EXERCISE PROMPT: Work through the listing below, copying each line that carries the word "hours".

RECORD SET:

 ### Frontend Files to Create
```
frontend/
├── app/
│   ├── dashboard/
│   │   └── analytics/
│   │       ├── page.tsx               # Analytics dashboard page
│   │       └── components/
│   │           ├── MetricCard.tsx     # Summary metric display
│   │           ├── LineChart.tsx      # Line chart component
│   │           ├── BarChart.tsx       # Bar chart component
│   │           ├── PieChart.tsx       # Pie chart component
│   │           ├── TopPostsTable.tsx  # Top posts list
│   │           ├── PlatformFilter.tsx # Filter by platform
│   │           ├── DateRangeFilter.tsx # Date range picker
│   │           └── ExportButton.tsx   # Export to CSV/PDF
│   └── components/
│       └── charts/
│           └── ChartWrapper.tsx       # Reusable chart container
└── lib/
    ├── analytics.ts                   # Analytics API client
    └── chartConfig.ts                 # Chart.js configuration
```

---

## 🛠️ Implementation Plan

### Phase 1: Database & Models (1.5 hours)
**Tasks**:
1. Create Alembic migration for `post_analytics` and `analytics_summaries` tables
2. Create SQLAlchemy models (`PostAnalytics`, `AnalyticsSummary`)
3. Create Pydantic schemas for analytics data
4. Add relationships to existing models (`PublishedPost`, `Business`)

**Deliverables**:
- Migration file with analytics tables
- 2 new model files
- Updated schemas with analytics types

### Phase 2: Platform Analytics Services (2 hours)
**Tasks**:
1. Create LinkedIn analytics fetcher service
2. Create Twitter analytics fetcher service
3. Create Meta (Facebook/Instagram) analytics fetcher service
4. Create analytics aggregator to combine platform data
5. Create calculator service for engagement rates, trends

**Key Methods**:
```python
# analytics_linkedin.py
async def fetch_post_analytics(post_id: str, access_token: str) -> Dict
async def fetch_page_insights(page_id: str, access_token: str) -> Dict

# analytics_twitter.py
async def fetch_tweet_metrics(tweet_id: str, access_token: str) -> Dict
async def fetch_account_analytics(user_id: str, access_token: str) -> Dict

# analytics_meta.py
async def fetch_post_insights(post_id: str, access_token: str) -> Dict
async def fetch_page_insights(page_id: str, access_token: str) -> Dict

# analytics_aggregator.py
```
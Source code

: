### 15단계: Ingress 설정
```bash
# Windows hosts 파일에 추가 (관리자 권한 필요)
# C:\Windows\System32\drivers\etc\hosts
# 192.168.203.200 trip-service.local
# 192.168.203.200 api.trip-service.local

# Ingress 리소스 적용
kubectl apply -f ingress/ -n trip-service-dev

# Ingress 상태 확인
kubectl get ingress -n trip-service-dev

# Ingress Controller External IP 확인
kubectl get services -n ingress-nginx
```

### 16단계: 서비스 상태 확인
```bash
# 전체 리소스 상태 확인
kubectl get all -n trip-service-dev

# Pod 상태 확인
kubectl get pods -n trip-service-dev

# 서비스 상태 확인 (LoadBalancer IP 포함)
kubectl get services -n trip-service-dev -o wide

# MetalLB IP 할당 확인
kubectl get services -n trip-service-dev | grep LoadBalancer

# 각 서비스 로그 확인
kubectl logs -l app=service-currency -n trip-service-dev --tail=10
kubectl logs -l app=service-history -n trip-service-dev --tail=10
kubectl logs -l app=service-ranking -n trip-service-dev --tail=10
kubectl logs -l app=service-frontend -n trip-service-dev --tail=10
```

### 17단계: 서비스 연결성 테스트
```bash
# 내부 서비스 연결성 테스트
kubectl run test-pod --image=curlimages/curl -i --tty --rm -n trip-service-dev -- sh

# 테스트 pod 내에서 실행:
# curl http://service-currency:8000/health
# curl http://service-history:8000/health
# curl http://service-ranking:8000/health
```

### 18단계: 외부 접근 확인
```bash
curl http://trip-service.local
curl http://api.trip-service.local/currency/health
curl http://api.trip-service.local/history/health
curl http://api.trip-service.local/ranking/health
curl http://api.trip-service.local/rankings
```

ANSWER:
### Phase 1: Database & Models (1.5 hours)
### Phase 2: Platform Analytics Services (2 hours)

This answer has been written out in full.